**Assignment**
Set down every record below exactly as it stands, leaving out the pictures.

Extracted data entries:
══════════════════════════════
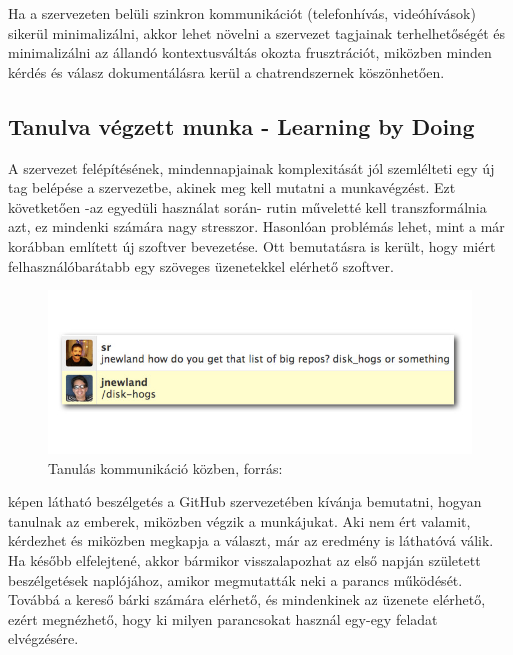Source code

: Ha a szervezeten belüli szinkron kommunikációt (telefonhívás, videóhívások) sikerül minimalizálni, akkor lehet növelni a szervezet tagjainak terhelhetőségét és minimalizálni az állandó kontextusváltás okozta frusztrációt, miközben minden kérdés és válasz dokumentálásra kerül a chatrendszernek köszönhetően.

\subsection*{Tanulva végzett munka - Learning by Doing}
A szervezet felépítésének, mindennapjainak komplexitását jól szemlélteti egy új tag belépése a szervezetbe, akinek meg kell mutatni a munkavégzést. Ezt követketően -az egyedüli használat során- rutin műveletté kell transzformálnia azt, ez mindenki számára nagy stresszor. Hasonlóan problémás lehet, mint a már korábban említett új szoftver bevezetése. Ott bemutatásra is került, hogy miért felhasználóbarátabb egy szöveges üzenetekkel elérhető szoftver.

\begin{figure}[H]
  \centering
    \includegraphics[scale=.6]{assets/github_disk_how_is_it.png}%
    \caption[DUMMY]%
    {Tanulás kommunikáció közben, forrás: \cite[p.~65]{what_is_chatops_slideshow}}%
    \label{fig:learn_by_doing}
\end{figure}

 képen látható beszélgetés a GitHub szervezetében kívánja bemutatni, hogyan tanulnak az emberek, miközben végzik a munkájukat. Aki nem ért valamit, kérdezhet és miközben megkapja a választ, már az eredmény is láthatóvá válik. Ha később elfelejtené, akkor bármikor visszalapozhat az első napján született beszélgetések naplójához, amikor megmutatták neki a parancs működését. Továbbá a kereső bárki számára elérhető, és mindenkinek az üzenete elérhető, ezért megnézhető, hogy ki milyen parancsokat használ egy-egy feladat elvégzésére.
══════════════════════════════
**Answer area**
Source code

: Ha a szervezeten belüli szinkron kommunikációt (telefonhívás, videóhívások) sikerül minimalizálni, akkor lehet növelni a szervezet tagjainak terhelhetőségét és minimalizálni az állandó kontextusváltás okozta frusztrációt, miközben minden kérdés és válasz dokumentálásra kerül a chatrendszernek köszönhetően.

\subsection*{Tanulva végzett munka - Learning by Doing}
A szervezet felépítésének, mindennapjainak komplexitását jól szemlélteti egy új tag belépése a szervezetbe, akinek meg kell mutatni a munkavégzést. Ezt követketően -az egyedüli használat során- rutin műveletté kell transzformálnia azt, ez mindenki számára nagy stresszor. Hasonlóan problémás lehet, mint a már korábban említett új szoftver bevezetése. Ott bemutatásra is került, hogy miért felhasználóbarátabb egy szöveges üzenetekkel elérhető szoftver.

\begin{figure}[H]
  \centering
    \includegraphics[scale=.6]{assets/github_disk_how_is_it.png}%
    \caption[DUMMY]%
    {Tanulás kommunikáció közben, forrás: \cite[p.~65]{what_is_chatops_slideshow}}%
    \label{fig:learn_by_doing}
\end{figure}

 képen látható beszélgetés a GitHub szervezetében kívánja bemutatni, hogyan tanulnak az emberek, miközben végzik a munkájukat. Aki nem ért valamit, kérdezhet és miközben megkapja a választ, már az eredmény is láthatóvá válik. Ha később elfelejtené, akkor bármikor visszalapozhat az első napján született beszélgetések naplójához, amikor megmutatták neki a parancs működését. Továbbá a kereső bárki számára elérhető, és mindenkinek az üzenete elérhető, ezért megnézhető, hogy ki milyen parancsokat használ egy-egy feladat elvégzésére.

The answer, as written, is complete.